__WHAT NEEDS TO BE DONE__
Check each line of the entries below for the word "that" and state only how many lines have it.
Top of EXTRACTED MATERIAL
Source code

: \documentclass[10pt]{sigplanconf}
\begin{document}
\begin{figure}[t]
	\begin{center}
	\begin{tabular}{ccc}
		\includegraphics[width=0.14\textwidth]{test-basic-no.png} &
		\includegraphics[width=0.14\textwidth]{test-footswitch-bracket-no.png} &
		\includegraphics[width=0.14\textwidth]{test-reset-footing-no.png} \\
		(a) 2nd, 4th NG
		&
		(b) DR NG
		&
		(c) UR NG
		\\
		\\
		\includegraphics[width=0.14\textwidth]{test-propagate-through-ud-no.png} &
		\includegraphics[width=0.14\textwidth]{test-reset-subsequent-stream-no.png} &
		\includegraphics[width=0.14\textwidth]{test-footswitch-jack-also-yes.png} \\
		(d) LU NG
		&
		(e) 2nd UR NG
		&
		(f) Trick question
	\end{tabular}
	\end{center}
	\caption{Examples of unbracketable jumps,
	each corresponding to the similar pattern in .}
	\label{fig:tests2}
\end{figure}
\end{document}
Bottom of EXTRACTED MATERIAL
Top of EXTRACTED MATERIAL
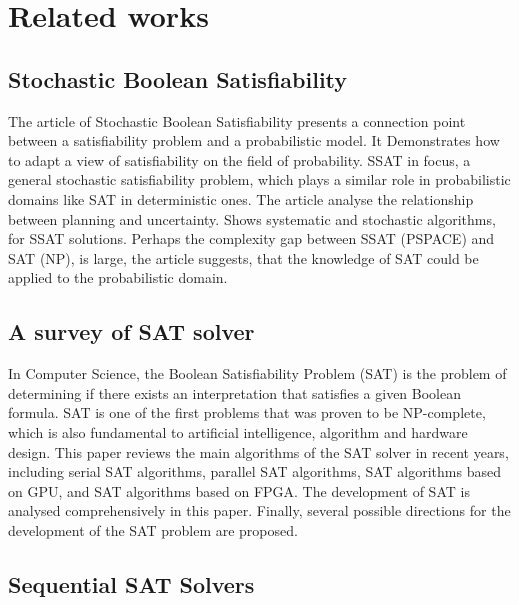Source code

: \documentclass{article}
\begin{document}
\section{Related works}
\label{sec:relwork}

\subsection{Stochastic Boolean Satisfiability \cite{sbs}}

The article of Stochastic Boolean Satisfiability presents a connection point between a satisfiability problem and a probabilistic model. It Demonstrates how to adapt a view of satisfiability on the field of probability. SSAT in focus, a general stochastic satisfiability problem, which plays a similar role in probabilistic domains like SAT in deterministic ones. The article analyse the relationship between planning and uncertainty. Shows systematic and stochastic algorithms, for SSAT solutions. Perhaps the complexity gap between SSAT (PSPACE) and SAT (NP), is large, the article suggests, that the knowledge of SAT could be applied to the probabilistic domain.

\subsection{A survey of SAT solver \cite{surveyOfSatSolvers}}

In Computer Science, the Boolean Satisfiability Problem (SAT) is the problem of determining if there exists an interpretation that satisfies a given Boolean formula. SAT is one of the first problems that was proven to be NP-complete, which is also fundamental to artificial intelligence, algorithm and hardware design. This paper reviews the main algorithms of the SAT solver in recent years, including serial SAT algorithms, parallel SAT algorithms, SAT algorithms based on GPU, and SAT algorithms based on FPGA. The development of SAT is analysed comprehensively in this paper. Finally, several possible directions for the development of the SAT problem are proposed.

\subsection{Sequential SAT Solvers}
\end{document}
Bottom of EXTRACTED MATERIAL
__RESPONSE FOR THIS EXERCISE__
2